Released: November 15, 1991

Directed By: Martin Scorsese

Screenplay By: Wesley Strick

Remake of: Cape Fear (1962)

Based on the Book: “The Executioners” by John D. MacDonald

Stars: Robert De Niro, Nick Nolte, Jessica Lange, Joe Don Baker, Robert Mitchum and Gregory Peck

Plot: A convicted rapist, released from prison after serving a fourteen-year sentence, stalks the family of the lawyer who originally defended him.

How did this movie do:
Budget: $35 Million
Box office: $182 Million

  • The film cast includes four Oscar winners: Robert De Niro, Jessica Lange, Martin Balsam, and Gregory Peck; and three Oscar nominees: Nick Nolte, Robert Mitchum, and Juliette Lewis.

  • Sarah Jessica Parker was originally cast as Danielle.

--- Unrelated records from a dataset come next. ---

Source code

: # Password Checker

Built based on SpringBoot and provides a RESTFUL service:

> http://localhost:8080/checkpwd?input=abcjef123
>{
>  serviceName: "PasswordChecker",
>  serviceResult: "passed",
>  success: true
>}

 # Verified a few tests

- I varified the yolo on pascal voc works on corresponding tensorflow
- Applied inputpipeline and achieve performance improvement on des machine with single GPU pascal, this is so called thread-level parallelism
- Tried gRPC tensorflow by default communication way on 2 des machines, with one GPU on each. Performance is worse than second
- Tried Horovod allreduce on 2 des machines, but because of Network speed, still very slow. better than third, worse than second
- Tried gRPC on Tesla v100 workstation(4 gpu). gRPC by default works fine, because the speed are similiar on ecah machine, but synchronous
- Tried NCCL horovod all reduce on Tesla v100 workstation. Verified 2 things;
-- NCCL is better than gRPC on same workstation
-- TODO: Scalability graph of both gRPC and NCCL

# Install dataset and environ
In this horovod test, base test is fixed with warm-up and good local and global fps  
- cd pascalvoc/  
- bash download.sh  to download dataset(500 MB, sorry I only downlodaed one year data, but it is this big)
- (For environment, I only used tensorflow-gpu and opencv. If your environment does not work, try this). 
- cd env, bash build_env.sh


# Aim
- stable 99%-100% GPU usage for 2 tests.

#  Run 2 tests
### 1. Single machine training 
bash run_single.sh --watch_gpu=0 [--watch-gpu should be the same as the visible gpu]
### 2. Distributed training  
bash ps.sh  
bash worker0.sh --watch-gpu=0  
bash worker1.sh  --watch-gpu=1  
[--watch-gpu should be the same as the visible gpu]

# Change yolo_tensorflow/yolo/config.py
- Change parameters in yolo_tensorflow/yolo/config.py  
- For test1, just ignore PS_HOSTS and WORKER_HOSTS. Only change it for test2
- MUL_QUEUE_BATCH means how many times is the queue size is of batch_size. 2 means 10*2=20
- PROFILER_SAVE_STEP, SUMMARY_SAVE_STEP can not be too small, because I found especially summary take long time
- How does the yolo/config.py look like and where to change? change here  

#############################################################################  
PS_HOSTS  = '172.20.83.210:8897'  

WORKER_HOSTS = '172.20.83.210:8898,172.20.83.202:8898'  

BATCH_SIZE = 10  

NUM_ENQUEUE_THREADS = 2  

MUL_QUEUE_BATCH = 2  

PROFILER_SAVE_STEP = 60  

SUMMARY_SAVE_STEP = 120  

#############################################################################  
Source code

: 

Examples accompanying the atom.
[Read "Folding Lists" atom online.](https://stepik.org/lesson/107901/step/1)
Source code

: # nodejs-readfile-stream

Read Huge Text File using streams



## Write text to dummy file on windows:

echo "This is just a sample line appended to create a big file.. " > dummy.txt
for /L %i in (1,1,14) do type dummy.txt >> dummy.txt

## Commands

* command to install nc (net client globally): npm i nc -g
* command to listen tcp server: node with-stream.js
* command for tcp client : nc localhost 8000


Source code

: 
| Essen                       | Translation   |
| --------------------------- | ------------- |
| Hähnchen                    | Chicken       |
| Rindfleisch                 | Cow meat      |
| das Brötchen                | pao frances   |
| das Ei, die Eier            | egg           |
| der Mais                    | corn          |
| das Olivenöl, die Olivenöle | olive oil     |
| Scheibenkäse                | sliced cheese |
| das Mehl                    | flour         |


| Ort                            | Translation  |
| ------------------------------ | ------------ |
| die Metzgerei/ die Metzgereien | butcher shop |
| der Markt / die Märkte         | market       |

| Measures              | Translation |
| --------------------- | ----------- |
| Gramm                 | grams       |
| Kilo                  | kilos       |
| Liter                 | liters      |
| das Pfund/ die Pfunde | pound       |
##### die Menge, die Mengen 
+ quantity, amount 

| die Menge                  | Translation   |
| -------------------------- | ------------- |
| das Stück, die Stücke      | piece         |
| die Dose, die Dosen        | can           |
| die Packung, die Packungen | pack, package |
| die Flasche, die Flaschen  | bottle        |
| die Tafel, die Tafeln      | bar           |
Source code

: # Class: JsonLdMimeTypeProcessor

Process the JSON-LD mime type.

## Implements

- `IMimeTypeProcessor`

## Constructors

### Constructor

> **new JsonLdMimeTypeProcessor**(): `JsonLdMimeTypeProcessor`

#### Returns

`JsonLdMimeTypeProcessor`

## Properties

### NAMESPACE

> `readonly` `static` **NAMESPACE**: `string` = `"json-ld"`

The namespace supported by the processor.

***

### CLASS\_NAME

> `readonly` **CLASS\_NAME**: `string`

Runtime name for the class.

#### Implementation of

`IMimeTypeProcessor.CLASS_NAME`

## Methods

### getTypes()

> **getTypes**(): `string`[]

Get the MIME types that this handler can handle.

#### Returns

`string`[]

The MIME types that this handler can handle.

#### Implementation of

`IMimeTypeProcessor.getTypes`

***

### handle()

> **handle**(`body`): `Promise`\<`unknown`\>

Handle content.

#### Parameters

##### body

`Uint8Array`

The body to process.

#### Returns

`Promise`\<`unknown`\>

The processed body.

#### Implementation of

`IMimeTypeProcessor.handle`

  • Martin Scorsese had also wanted Telly Savalas to return from the original cast.

  • Diane Keaton met with Martin Scorsese and Robert De Niro to discuss playing the role of Leigh Bowden, but didn’t win the part.

  • Nicole Kidman lobbied for the role of Danielle, but Martin Scorsese wanted a younger actress.

  • When Steven Spielberg was attached to direct, he had plans on casting Bill Murray as Max Cady.

  • Reese Witherspoon auditioned for the role of Danielle Bowden.

  • Drew Barrymore screen-tested for the role of Danielle Bowden, but failed the audition. She later said she had “acted all over the place, and it was just the biggest disaster of my life.”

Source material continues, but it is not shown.